• THE TASK:
When you reach the line in the data below that contains "BrowserRouter", please start repeating lines exactly, and stop after the line that contains "Mount => It is used or", repeating nothing else.

• DATA TO PROCESS:
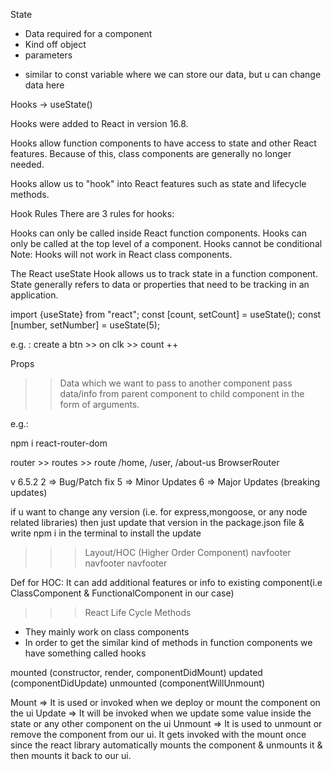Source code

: State

- Data required for a component
- Kind off object
- parameters

* similar to const variable where we can store our data, but u can change data here

Hooks -> useState()

Hooks were added to React in version 16.8.

Hooks allow function components to have access to state and other React features. Because of this, class components are generally no longer needed.

Hooks allow us to "hook" into React features such as state and lifecycle methods.

Hook Rules
There are 3 rules for hooks:

Hooks can only be called inside React function components.
Hooks can only be called at the top level of a component.
Hooks cannot be conditional
Note: Hooks will not work in React class components.

The React useState Hook allows us to track state in a function component.
State generally refers to data or properties that need to be tracking in an application.

import {useState} from "react";
const [count, setCount] = useState(); <!-- count => var, setCount => func; -->
const [number, setNumber] = useState(5); <!-- indicates default value for number as 5. -->

e.g. : create a btn >> on clk >> count ++

Props

> > Data which we want to pass to another component
> > pass data/info from parent component to child component in the form of arguments.

e.g.: <FunctionalComponent name="rohan" company="dt" height={6} />


npm i react-router-dom

router >> routes >> route
                            /home, /user, /about-us
BrowserRouter

v 6.5.2
2 => Bug/Patch fix
5 => Minor Updates
6 => Major Updates (breaking updates)

if u want to change any version (i.e. for express,mongoose, or any node related libraries) then just update that version in the package.json file & write npm i in the terminal to install the update

>>> Layout/HOC (Higher Order Component)
nav<home>footer
nav<contact>footer
nav<about-us>footer

<base><home></base>
Def for HOC: It can add additional features or info to existing component(i.e ClassComponent & FunctionalComponent in our case)


>>> React Life Cycle Methods
* They mainly work on class components
* In order to get the similar kind of methods in function components we have something called hooks

mounted (constructor, render, componentDidMount)
updated (componentDidUpdate)
unmounted (componentWillUnmount)

Mount => It is used or invoked when we deploy or mount the component on the ui
Update => It will be invoked when we update some value inside the state or any other component on the ui
Unmount => It is used to unmount or remove the component from our ui. It gets invoked with the mount once since the react library automatically mounts the component & unmounts it & then mounts it back to our ui.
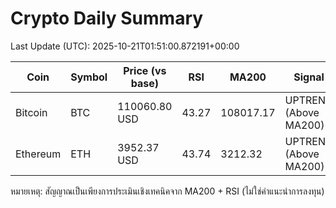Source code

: # Crypto Daily Summary

Last Update (UTC): 2025-10-21T01:51:00.872191+00:00

| Coin | Symbol | Price (vs base) | RSI | MA200 | Signal |
|------|--------|------------------|-----|-------|--------|
| Bitcoin | BTC | 110060.80 USD | 43.27 | 108017.17 | UPTREND (Above MA200) |
| Ethereum | ETH | 3952.37 USD | 43.74 | 3212.32 | UPTREND (Above MA200) |

หมายเหตุ: สัญญาณเป็นเพียงการประเมินเชิงเทคนิคจาก MA200 + RSI (ไม่ใช่คำแนะนำการลงทุน)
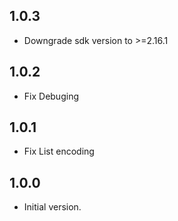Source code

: ## 1.0.3

- Downgrade sdk version to >=2.16.1
## 1.0.2

- Fix Debuging
## 1.0.1

- Fix List encoding
## 1.0.0

- Initial version.
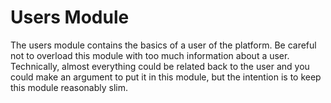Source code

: # Users Module

The users module contains the basics of a user of the platform.
Be careful not to overload this module with too much information about a user.
Technically, almost everything could be related back to the user
and you could make an argument to put it in this module,
but the intention is to keep this module reasonably slim.
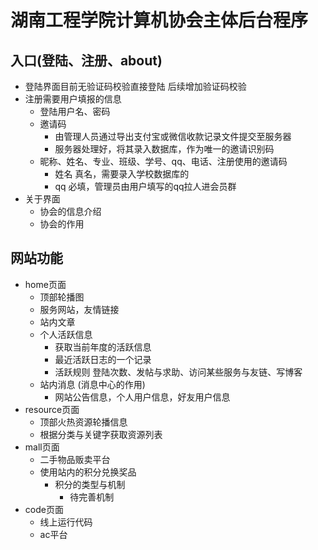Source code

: # 湖南工程学院计算机协会主体后台程序

## 入口(登陆、注册、about)

* 登陆界面目前无验证码校验直接登陆 后续增加验证码校验
* 注册需要用户填报的信息
  * 登陆用户名、密码
  * 邀请码
    - 由管理人员通过导出支付宝或微信收款记录文件提交至服务器
    - 服务器处理好，将其录入数据库，作为唯一的邀请识别码
  * 昵称、姓名、专业、班级、学号、qq、电话、注册使用的邀请码
    - 姓名 真名，需要录入学校数据库的
    - qq 必填，管理员由用户填写的qq拉人进会员群
* 关于界面
  * 协会的信息介绍
  * 协会的作用

## 网站功能
* home页面
  * 顶部轮播图
  * 服务网站，友情链接
  * 站内文章
  * 个人活跃信息
    - 获取当前年度的活跃信息
    - 最近活跃日志的一个记录
    - 活跃规则 登陆次数、发帖与求助、访问某些服务与友链、写博客
  * 站内消息 (消息中心的作用)
    - 网站公告信息，个人用户信息，好友用户信息
* resource页面
  * 顶部火热资源轮播信息
  * 根据分类与关键字获取资源列表
* mall页面
  * 二手物品贩卖平台
  * 使用站内的积分兑换奖品
    + 积分的类型与机制
      - 待完善机制
* code页面
  * 线上运行代码
  * ac平台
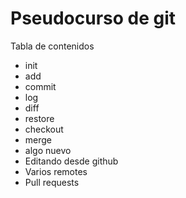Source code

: # Pseudocurso de git

Tabla de contenidos

- init
- add
- commit
- log
- diff
- restore
- checkout
- merge
- algo nuevo
- Editando desde github
- Varios remotes
- Pull requests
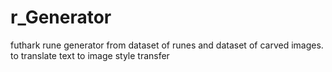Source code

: # r_Generator
futhark rune generator from dataset of runes and dataset of carved images. to translate text to image style transfer
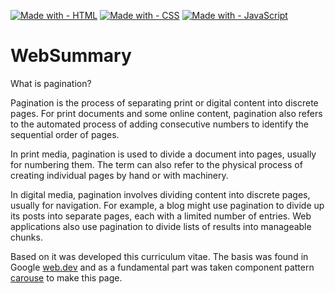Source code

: [![Made with - HTML](https://img.shields.io/static/v1?label=Made+with&message=HTML&color=orange&logo=html5&logoColor=orange)](https://developer.mozilla.org/en-US/docs/Web/HTML)
[![Made with - CSS](https://img.shields.io/static/v1?label=Made+with&message=CSS&color=blue&logo=CSS3&logoColor=blue)](https://developer.mozilla.org/en-US/docs/Web/CSS)
[![Made with - JavaScript](https://img.shields.io/static/v1?label=Made+with&message=JavaScript&color=orange&logo=javascript&logoColor=orange)](https://developer.mozilla.org/en-US/docs/Web/JavaScript)
# WebSummary

What is pagination?

Pagination is the process of separating print or digital content into discrete pages. For print documents and some online content, pagination also refers to the automated process of adding consecutive numbers to identify the sequential order of pages.

In print media, pagination is used to divide a document into pages, usually for numbering them. The term can also refer to the physical process of creating individual pages by hand or with machinery.

In digital media, pagination involves dividing content into discrete pages, usually for navigation. For example, a blog might use pagination to divide up its posts into separate pages, each with a limited number of entries. Web applications also use pagination to divide lists of results into manageable chunks.

Based on it was developed this curriculum vitae.
The basis was found in Google [web.dev](https://developers.google.com/web/) and as a fundamental part was taken component pattern [carouse](https://web.dev/patterns/components/) to make this page.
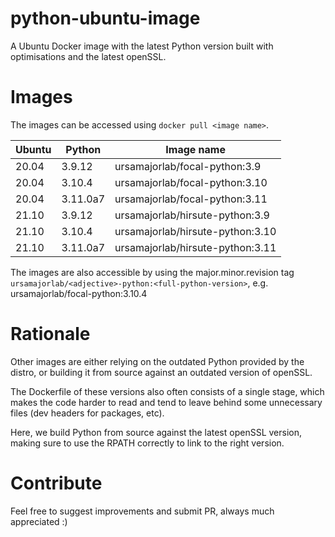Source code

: # python-ubuntu-image

A Ubuntu Docker image with the latest Python version built with optimisations
and the latest openSSL.

# Images

The images can be accessed using `docker pull <image name>`.

| Ubuntu | Python   | Image name                       |
| ------ | -------- | -------------------------------- |
| 20.04  | 3.9.12   | ursamajorlab/focal-python:3.9    |
| 20.04  | 3.10.4   | ursamajorlab/focal-python:3.10   |
| 20.04  | 3.11.0a7 | ursamajorlab/focal-python:3.11   |
| 21.10  | 3.9.12   | ursamajorlab/hirsute-python:3.9  |
| 21.10  | 3.10.4   | ursamajorlab/hirsute-python:3.10 |
| 21.10  | 3.11.0a7 | ursamajorlab/hirsute-python:3.11 |

The images are also accessible by using the major.minor.revision tag
`ursamajorlab/<adjective>-python:<full-python-version>`,
e.g. ursamajorlab/focal-python:3.10.4

# Rationale

Other images are either relying on the outdated Python provided by the distro,
or building it from source against an outdated version of openSSL.

The Dockerfile of these versions also often consists of a single stage, which
makes the code harder to read and tend to leave behind some unnecessary files
(dev headers for packages, etc).

Here, we build Python from source against the latest openSSL version, making
sure to use the RPATH correctly to link to the right version.

# Contribute

Feel free to suggest improvements and submit PR, always much appreciated :)
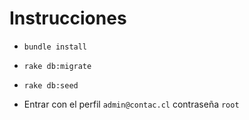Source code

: # Instrucciones

- `bundle install`

- `rake db:migrate`

- `rake db:seed`

- Entrar con el perfil `admin@contac.cl` contraseña `root`

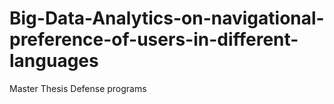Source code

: # Big-Data-Analytics-on-navigational-preference-of-users-in-different-languages
Master Thesis Defense programs
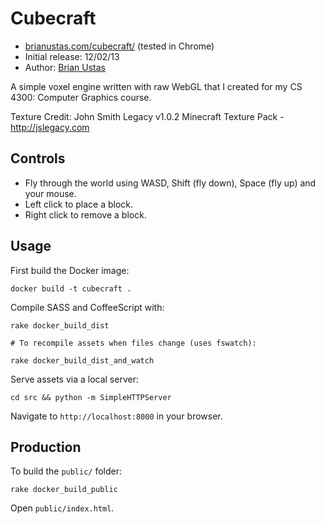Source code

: # Cubecraft

- [brianustas.com/cubecraft/](http://brianustas.com/cubecraft/) (tested in Chrome)
- Initial release: 12/02/13
- Author: [Brian Ustas](http://brianustas.com)

A simple voxel engine written with raw WebGL that I created for my CS 4300: Computer Graphics course.

Texture Credit: John Smith Legacy v1.0.2 Minecraft Texture Pack - http://jslegacy.com

## Controls

- Fly through the world using WASD, Shift (fly down), Space (fly up) and your mouse.
- Left click to place a block.
- Right click to remove a block.

## Usage

First build the Docker image:

    docker build -t cubecraft .

Compile SASS and CoffeeScript with:

    rake docker_build_dist

    # To recompile assets when files change (uses fswatch):

    rake docker_build_dist_and_watch

Serve assets via a local server:

    cd src && python -m SimpleHTTPServer

Navigate to `http://localhost:8000` in your browser.

## Production

To build the `public/` folder:

    rake docker_build_public

Open `public/index.html`.
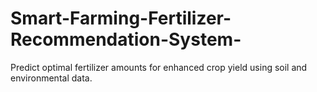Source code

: # Smart-Farming-Fertilizer-Recommendation-System-
Predict optimal fertilizer amounts for enhanced crop yield using      soil and environmental data.
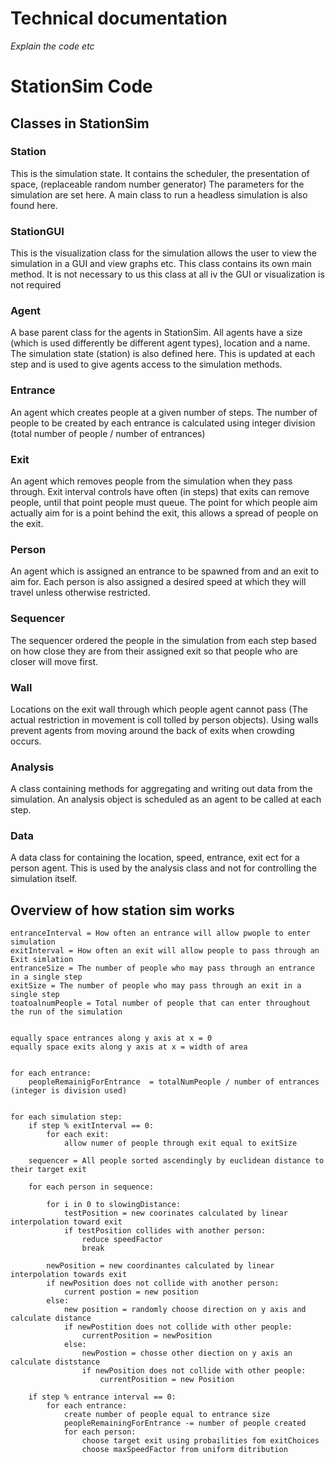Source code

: # Technical documentation

_Explain the code etc_

# StationSim Code


## Classes in StationSim

### Station
This is the simulation state. It contains the scheduler, the presentation of space, (replaceable random number generator) The parameters for the simulation are set here. A main class to run a headless simulation is also found here. 

### StationGUI
This is the visualization class for the simulation allows the user to view the simulation in a GUI and view graphs etc. This class contains its own main method. It is not necessary to us this class at all iv the GUI or visualization is not required 

### Agent
A base parent class for the agents in StationSim. All agents have a size (which is used differently be different agent types), location and a name. The simulation state (station) is also defined here. This is updated at each step and is used to give agents access to the simulation methods. 

### Entrance
An agent which creates people at a given number of steps. The number of people to be created by each entrance is calculated using integer division (total number of people / number of entrances)

### Exit
An agent which removes people from the simulation when they pass through. Exit interval controls have often (in steps) that exits can remove people, until that point people must queue. The point for which people aim actually aim for is a point behind the exit, this allows a spread of people on the exit.  

### Person
An agent which is assigned an entrance to be spawned from and an exit to aim for. Each person is also assigned a desired speed at which they will travel unless otherwise restricted. 

### Sequencer
The sequencer ordered the people in the simulation from each step based on how close they are from their assigned exit so that people who are closer will move first.

### Wall
Locations on the exit wall through which people agent cannot pass (The actual restriction in movement is coll tolled by person objects). Using walls prevent agents from moving around the back of exits when crowding occurs.

### Analysis
A class containing methods for aggregating and writing out data from the simulation. An analysis object is scheduled as an agent to be called at each step.

### Data
A data class for containing the location, speed, entrance, exit ect for a person agent. This is used by the analysis class and not for controlling the simulation itself.


## Overview of how station sim works

	entranceInterval = How often an entrance will allow pwople to enter simulation
	exitInterval = How often an exit will allow people to pass through an Exit simlation
	entranceSize = The number of people who may pass through an entrance in a single step
	exitSize = The number of people who may pass through an exit in a single step
	toatoalnumPeople = Total number of people that can enter throughout the run of the simulation
	
	
	equally space entrances along y axis at x = 0
	equally space exits along y axis at x = width of area
	
	
	for each entrance:
		peopleRemainigForEntrance  = totalNumPeople / number of entrances (integer is division used)
	

	for each simulation step: 
		if step % exitInterval == 0:
			for each exit:
				allow numer of people through exit equal to exitSize
	
		sequencer = All people sorted ascendingly by euclidean distance to their target exit
		
		for each person in sequence:
		
			for i in 0 to slowingDistance:
				testPosition = new coorinates calculated by linear interpolation toward exit
				if testPosition collides with another person:
					reduce speedFactor
					break
		
			newPosition = new coordinantes calculated by linear interpolation towards exit
			if newPosition does not collide with another person:
				current postion = new position
			else:
				new position = randomly choose direction on y axis and calculate distance
				if newPostition does not collide with other people:
					currentPosition = newPosition
				else:
					newPostion = chosse other diection on y axis an calculate diststance
					if newPosition does not collide with other people:
						currentPosition = new Position
				
		if step % entrance interval == 0:
			for each entrance:
				create number of people equal to entrance size
				peopleRemainingForEntrance -= number of people created
				for each person:
					choose target exit using probailities fom exitChoices
					choose maxSpeedFactor from uniform ditribution
		
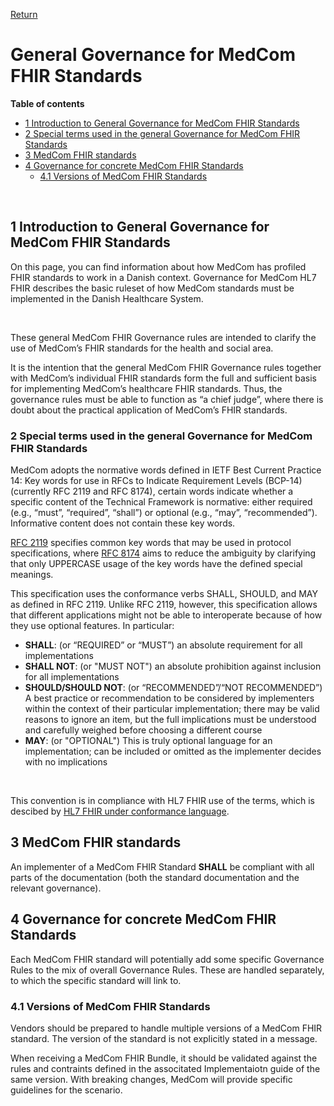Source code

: [Return](../../index.md)

# General Governance for MedCom FHIR Standards

**Table of contents**
* [1 Introduction to General Governance for MedCom FHIR Standards](#1-introduction-to-general-governance-for-medcom-fhir-standards)
* [2 Special terms used in the general Governance for MedCom FHIR Standards](#2-special-terms-used-in-the-general-governance-for-medcom-fhir-standards)
* [3 MedCom FHIR standards](#3-medcom-fhir-standards)
* [4 Governance for concrete MedCom FHIR Standards](#4-governance-for-concrete-medcom-fhir-standards)
  + [4.1 Versions of MedCom FHIR Standards](#41-versions-of-medcom-fhir-standards)

<br>

## 1 Introduction to General Governance for MedCom FHIR Standards

On this page, you can find information about how MedCom has profiled FHIR standards to work in a Danish context.
Governance for MedCom HL7 FHIR  describes the basic ruleset of how MedCom standards must be implemented in the Danish Healthcare System.

<br>

These general MedCom FHIR Governance rules are intended to clarify the use of MedCom’s FHIR standards for the health and social area.

It is the intention that the general MedCom FHIR Governance rules together with MedCom’s individual FHIR standards form the full and sufficient basis for implementing MedCom’s healthcare FHIR standards. Thus, the governance rules must be able to function as “a chief judge”, where there is doubt about the practical application of MedCom’s FHIR standards.


### 2 Special terms used in the general Governance for MedCom FHIR Standards

MedCom adopts the normative words defined in IETF Best Current Practice 14: Key words for use in RFCs to Indicate Requirement Levels (BCP-14) (currently RFC 2119 and RFC 8174), certain words indicate whether a specific content of the Technical Framework is normative: either required (e.g., “must”, “required”, “shall”) or optional (e.g., “may”, “recommended”). Informative content does not contain these key words.

<a href="https://www.rfc-editor.org/info/rfc2119" target="_blank">RFC 2119</a> specifies common key words that may be used in protocol specifications, where <a href="https://www.rfc-editor.org/info/rfc8174" target="_blank">RFC 8174</a> aims to reduce the ambiguity by clarifying that only UPPERCASE usage of the key words have the defined special meanings.

This specification uses the conformance verbs SHALL, SHOULD, and MAY as defined in RFC 2119. Unlike RFC 2119, however, this specification allows that different applications might not be able to interoperate because of how they use optional features. In particular:

* **SHALL**: (or “REQUIRED” or “MUST”) an absolute requirement for all implementations
* **SHALL NOT**: (or "MUST NOT") an absolute prohibition against inclusion for all implementations
* **SHOULD/SHOULD NOT**: (or “RECOMMENDED”/“NOT RECOMMENDED”) A best practice or recommendation to be considered by implementers within the context of their particular implementation; there may be valid reasons to ignore an item, but the full implications must be understood and carefully weighed before choosing a different course
* **MAY**: (or "OPTIONAL") This is truly optional language for an implementation; can be included or omitted as the implementer decides with no implications

<br>

This convention is in compliance with HL7 FHIR use of the terms, which is descibed by <a href="http://www.hl7.org/fhir/conformance-rules.html#conflang" target="_blank">HL7 FHIR under conformance language</a>.


## 3 MedCom FHIR standards

An implementer of a MedCom FHIR  Standard **SHALL** be compliant with all parts of the documentation (both the standard documentation and the relevant governance).

## 4 Governance for concrete MedCom FHIR Standards

Each MedCom FHIR standard will potentially add some specific Governance Rules to the mix of overall Governance Rules. These are handled separately, to which the specific standard will link to.

### 4.1 Versions of MedCom FHIR Standards
Vendors should be prepared to handle multiple versions of a MedCom FHIR standard.
The version of the standard is not explicitly stated in a message. 

When receiving a MedCom FHIR Bundle, it should be validated against the rules and contraints defined in the associtated Implementaiotn guide of the same version. With breaking changes, MedCom will provide specific guidelines for the scenario.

• TASK RESPONSE:
BrowserRouter

v 6.5.2
2 => Bug/Patch fix
5 => Minor Updates
6 => Major Updates (breaking updates)

if u want to change any version (i.e. for express,mongoose, or any node related libraries) then just update that version in the package.json file & write npm i in the terminal to install the update

>>> Layout/HOC (Higher Order Component)
nav<home>footer
nav<contact>footer
nav<about-us>footer

<base><home></base>
Def for HOC: It can add additional features or info to existing component(i.e ClassComponent & FunctionalComponent in our case)


>>> React Life Cycle Methods
* They mainly work on class components
* In order to get the similar kind of methods in function components we have something called hooks

mounted (constructor, render, componentDidMount)
updated (componentDidUpdate)
unmounted (componentWillUnmount)

Mount => It is used or invoked when we deploy or mount the component on the ui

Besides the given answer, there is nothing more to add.